_Instructions to follow_. Give every line below again, exactly.

Dataset items
*** Begin section ***
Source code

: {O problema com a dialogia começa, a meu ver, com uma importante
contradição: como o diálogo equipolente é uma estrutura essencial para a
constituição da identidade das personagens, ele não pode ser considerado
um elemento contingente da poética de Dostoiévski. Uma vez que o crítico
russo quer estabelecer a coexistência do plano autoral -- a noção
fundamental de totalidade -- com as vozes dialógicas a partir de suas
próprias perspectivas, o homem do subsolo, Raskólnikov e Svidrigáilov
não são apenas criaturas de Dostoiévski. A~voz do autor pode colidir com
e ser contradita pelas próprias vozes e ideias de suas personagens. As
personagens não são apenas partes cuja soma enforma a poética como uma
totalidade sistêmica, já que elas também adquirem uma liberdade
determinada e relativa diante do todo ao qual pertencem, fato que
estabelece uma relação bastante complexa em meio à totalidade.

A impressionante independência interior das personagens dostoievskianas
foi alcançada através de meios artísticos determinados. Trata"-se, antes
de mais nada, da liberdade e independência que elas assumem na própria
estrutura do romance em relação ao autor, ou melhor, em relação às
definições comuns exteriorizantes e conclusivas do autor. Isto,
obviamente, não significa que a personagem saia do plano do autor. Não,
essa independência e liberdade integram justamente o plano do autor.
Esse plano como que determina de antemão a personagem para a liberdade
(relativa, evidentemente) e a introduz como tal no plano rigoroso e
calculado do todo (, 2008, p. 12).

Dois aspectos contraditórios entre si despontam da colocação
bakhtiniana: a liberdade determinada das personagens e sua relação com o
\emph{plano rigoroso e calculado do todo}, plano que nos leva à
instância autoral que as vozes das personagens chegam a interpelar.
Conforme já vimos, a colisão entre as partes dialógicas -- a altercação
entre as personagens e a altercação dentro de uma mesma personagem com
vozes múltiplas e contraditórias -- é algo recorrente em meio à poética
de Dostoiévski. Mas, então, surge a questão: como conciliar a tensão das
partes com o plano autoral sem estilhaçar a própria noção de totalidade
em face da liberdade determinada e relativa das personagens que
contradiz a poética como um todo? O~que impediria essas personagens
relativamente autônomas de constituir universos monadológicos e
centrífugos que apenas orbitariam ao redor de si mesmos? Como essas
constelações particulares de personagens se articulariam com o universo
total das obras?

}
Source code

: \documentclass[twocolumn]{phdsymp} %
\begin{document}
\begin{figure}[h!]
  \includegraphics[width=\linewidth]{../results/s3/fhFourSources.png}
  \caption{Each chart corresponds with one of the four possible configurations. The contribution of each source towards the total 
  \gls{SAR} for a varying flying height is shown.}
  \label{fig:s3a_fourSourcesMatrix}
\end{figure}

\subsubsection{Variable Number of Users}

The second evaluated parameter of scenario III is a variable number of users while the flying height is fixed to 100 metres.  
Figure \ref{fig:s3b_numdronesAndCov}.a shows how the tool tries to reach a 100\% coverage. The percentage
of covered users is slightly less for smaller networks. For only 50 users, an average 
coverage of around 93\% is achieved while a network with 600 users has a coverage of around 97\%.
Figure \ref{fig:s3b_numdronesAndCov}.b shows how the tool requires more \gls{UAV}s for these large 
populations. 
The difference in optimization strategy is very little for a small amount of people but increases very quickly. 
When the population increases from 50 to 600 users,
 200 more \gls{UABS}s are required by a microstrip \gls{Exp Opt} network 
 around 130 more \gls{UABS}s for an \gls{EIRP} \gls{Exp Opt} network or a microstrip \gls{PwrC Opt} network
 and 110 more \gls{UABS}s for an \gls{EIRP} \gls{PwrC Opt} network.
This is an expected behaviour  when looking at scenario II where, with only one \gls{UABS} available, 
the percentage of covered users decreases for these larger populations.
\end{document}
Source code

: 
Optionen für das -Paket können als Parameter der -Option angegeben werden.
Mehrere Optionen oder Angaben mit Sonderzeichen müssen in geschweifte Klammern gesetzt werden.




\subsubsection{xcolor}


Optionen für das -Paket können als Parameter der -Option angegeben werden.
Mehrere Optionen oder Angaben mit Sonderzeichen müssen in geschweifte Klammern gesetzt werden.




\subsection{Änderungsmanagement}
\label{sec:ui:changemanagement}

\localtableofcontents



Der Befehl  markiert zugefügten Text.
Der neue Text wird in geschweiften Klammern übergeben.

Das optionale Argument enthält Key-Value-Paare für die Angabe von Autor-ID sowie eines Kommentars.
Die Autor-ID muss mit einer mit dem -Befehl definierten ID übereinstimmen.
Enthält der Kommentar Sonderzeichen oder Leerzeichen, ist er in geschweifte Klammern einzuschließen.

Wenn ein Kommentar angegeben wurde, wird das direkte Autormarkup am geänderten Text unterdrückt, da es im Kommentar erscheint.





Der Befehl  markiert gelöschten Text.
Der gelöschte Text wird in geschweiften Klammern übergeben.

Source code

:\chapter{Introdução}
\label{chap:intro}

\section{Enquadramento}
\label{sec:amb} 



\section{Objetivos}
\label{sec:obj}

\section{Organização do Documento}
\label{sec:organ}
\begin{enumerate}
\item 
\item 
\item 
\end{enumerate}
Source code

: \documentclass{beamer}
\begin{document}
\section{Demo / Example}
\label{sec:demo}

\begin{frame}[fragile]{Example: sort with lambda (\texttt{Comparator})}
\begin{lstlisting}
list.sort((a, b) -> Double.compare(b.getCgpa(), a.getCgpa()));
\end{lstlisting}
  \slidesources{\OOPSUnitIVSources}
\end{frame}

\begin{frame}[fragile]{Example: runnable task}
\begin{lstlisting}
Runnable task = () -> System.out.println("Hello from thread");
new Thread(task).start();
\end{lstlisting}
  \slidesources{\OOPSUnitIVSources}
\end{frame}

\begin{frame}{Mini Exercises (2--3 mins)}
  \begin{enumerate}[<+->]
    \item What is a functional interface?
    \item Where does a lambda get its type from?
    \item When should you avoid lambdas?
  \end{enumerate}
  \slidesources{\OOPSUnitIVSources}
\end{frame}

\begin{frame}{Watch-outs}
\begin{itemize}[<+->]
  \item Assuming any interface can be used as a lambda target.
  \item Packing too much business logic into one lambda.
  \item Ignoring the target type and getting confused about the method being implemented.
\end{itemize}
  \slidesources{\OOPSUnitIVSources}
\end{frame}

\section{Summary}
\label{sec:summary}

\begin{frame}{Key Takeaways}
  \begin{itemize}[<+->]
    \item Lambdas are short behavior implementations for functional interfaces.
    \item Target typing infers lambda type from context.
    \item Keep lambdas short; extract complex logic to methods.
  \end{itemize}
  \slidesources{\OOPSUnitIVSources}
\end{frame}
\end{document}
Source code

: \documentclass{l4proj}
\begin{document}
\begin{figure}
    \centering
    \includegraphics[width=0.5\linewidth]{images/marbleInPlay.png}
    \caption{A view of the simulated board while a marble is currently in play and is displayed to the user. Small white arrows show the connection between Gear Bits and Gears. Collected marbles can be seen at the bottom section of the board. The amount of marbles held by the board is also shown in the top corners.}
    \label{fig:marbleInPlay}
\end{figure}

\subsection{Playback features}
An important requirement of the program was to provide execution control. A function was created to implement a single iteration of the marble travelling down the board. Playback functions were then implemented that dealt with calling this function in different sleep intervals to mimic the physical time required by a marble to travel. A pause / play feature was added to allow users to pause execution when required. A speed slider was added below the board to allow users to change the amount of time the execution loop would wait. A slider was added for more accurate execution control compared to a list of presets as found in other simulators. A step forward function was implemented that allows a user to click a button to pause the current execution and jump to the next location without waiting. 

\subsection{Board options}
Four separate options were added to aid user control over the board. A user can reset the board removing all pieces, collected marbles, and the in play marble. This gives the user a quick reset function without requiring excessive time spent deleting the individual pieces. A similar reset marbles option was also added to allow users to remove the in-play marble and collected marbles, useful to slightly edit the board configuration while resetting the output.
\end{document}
*** End section ***
_Output of the task_.
Source code

: {O problema com a dialogia começa, a meu ver, com uma importante
contradição: como o diálogo equipolente é uma estrutura essencial para a
constituição da identidade das personagens, ele não pode ser considerado
um elemento contingente da poética de Dostoiévski. Uma vez que o crítico
russo quer estabelecer a coexistência do plano autoral -- a noção
fundamental de totalidade -- com as vozes dialógicas a partir de suas
próprias perspectivas, o homem do subsolo, Raskólnikov e Svidrigáilov
não são apenas criaturas de Dostoiévski. A~voz do autor pode colidir com
e ser contradita pelas próprias vozes e ideias de suas personagens. As
personagens não são apenas partes cuja soma enforma a poética como uma
totalidade sistêmica, já que elas também adquirem uma liberdade
determinada e relativa diante do todo ao qual pertencem, fato que
estabelece uma relação bastante complexa em meio à totalidade.

A impressionante independência interior das personagens dostoievskianas
foi alcançada através de meios artísticos determinados. Trata"-se, antes
de mais nada, da liberdade e independência que elas assumem na própria
estrutura do romance em relação ao autor, ou melhor, em relação às
definições comuns exteriorizantes e conclusivas do autor. Isto,
obviamente, não significa que a personagem saia do plano do autor. Não,
essa independência e liberdade integram justamente o plano do autor.
Esse plano como que determina de antemão a personagem para a liberdade
(relativa, evidentemente) e a introduz como tal no plano rigoroso e
calculado do todo (, 2008, p. 12).

Dois aspectos contraditórios entre si despontam da colocação
bakhtiniana: a liberdade determinada das personagens e sua relação com o
\emph{plano rigoroso e calculado do todo}, plano que nos leva à
instância autoral que as vozes das personagens chegam a interpelar.
Conforme já vimos, a colisão entre as partes dialógicas -- a altercação
entre as personagens e a altercação dentro de uma mesma personagem com
vozes múltiplas e contraditórias -- é algo recorrente em meio à poética
de Dostoiévski. Mas, então, surge a questão: como conciliar a tensão das
partes com o plano autoral sem estilhaçar a própria noção de totalidade
em face da liberdade determinada e relativa das personagens que
contradiz a poética como um todo? O~que impediria essas personagens
relativamente autônomas de constituir universos monadológicos e
centrífugos que apenas orbitariam ao redor de si mesmos? Como essas
constelações particulares de personagens se articulariam com o universo
total das obras?

}
Source code

: \documentclass[twocolumn]{phdsymp} %
\begin{document}
\begin{figure}[h!]
  \includegraphics[width=\linewidth]{../results/s3/fhFourSources.png}
  \caption{Each chart corresponds with one of the four possible configurations. The contribution of each source towards the total 
  \gls{SAR} for a varying flying height is shown.}
  \label{fig:s3a_fourSourcesMatrix}
\end{figure}

\subsubsection{Variable Number of Users}

The second evaluated parameter of scenario III is a variable number of users while the flying height is fixed to 100 metres.  
Figure \ref{fig:s3b_numdronesAndCov}.a shows how the tool tries to reach a 100\% coverage. The percentage
of covered users is slightly less for smaller networks. For only 50 users, an average 
coverage of around 93\% is achieved while a network with 600 users has a coverage of around 97\%.
Figure \ref{fig:s3b_numdronesAndCov}.b shows how the tool requires more \gls{UAV}s for these large 
populations. 
The difference in optimization strategy is very little for a small amount of people but increases very quickly. 
When the population increases from 50 to 600 users,
 200 more \gls{UABS}s are required by a microstrip \gls{Exp Opt} network 
 around 130 more \gls{UABS}s for an \gls{EIRP} \gls{Exp Opt} network or a microstrip \gls{PwrC Opt} network
 and 110 more \gls{UABS}s for an \gls{EIRP} \gls{PwrC Opt} network.
This is an expected behaviour  when looking at scenario II where, with only one \gls{UABS} available, 
the percentage of covered users decreases for these larger populations.
\end{document}
Source code

: 
Optionen für das -Paket können als Parameter der -Option angegeben werden.
Mehrere Optionen oder Angaben mit Sonderzeichen müssen in geschweifte Klammern gesetzt werden.




\subsubsection{xcolor}


Optionen für das -Paket können als Parameter der -Option angegeben werden.
Mehrere Optionen oder Angaben mit Sonderzeichen müssen in geschweifte Klammern gesetzt werden.




\subsection{Änderungsmanagement}
\label{sec:ui:changemanagement}

\localtableofcontents



Der Befehl  markiert zugefügten Text.
Der neue Text wird in geschweiften Klammern übergeben.

Das optionale Argument enthält Key-Value-Paare für die Angabe von Autor-ID sowie eines Kommentars.
Die Autor-ID muss mit einer mit dem -Befehl definierten ID übereinstimmen.
Enthält der Kommentar Sonderzeichen oder Leerzeichen, ist er in geschweifte Klammern einzuschließen.

Wenn ein Kommentar angegeben wurde, wird das direkte Autormarkup am geänderten Text unterdrückt, da es im Kommentar erscheint.





Der Befehl  markiert gelöschten Text.
Der gelöschte Text wird in geschweiften Klammern übergeben.

Source code

:\chapter{Introdução}
\label{chap:intro}

\section{Enquadramento}
\label{sec:amb} 



\section{Objetivos}
\label{sec:obj}

\section{Organização do Documento}
\label{sec:organ}
\begin{enumerate}
\item 
\item 
\item 
\end{enumerate}
Source code

: \documentclass{beamer}
\begin{document}
\section{Demo / Example}
\label{sec:demo}

\begin{frame}[fragile]{Example: sort with lambda (\texttt{Comparator})}
\begin{lstlisting}
list.sort((a, b) -> Double.compare(b.getCgpa(), a.getCgpa()));
\end{lstlisting}
  \slidesources{\OOPSUnitIVSources}
\end{frame}

\begin{frame}[fragile]{Example: runnable task}
\begin{lstlisting}
Runnable task = () -> System.out.println("Hello from thread");
new Thread(task).start();
\end{lstlisting}
  \slidesources{\OOPSUnitIVSources}
\end{frame}

\begin{frame}{Mini Exercises (2--3 mins)}
  \begin{enumerate}[<+->]
    \item What is a functional interface?
    \item Where does a lambda get its type from?
    \item When should you avoid lambdas?
  \end{enumerate}
  \slidesources{\OOPSUnitIVSources}
\end{frame}

\begin{frame}{Watch-outs}
\begin{itemize}[<+->]
  \item Assuming any interface can be used as a lambda target.
  \item Packing too much business logic into one lambda.
  \item Ignoring the target type and getting confused about the method being implemented.
\end{itemize}
  \slidesources{\OOPSUnitIVSources}
\end{frame}

\section{Summary}
\label{sec:summary}

\begin{frame}{Key Takeaways}
  \begin{itemize}[<+->]
    \item Lambdas are short behavior implementations for functional interfaces.
    \item Target typing infers lambda type from context.
    \item Keep lambdas short; extract complex logic to methods.
  \end{itemize}
  \slidesources{\OOPSUnitIVSources}
\end{frame}
\end{document}
Source code

: \documentclass{l4proj}
\begin{document}
\begin{figure}
    \centering
    \includegraphics[width=0.5\linewidth]{images/marbleInPlay.png}
    \caption{A view of the simulated board while a marble is currently in play and is displayed to the user. Small white arrows show the connection between Gear Bits and Gears. Collected marbles can be seen at the bottom section of the board. The amount of marbles held by the board is also shown in the top corners.}
    \label{fig:marbleInPlay}
\end{figure}

\subsection{Playback features}
An important requirement of the program was to provide execution control. A function was created to implement a single iteration of the marble travelling down the board. Playback functions were then implemented that dealt with calling this function in different sleep intervals to mimic the physical time required by a marble to travel. A pause / play feature was added to allow users to pause execution when required. A speed slider was added below the board to allow users to change the amount of time the execution loop would wait. A slider was added for more accurate execution control compared to a list of presets as found in other simulators. A step forward function was implemented that allows a user to click a button to pause the current execution and jump to the next location without waiting. 

\subsection{Board options}
Four separate options were added to aid user control over the board. A user can reset the board removing all pieces, collected marbles, and the in play marble. This gives the user a quick reset function without requiring excessive time spent deleting the individual pieces. A similar reset marbles option was also added to allow users to remove the in-play marble and collected marbles, useful to slightly edit the board configuration while resetting the output.
\end{document}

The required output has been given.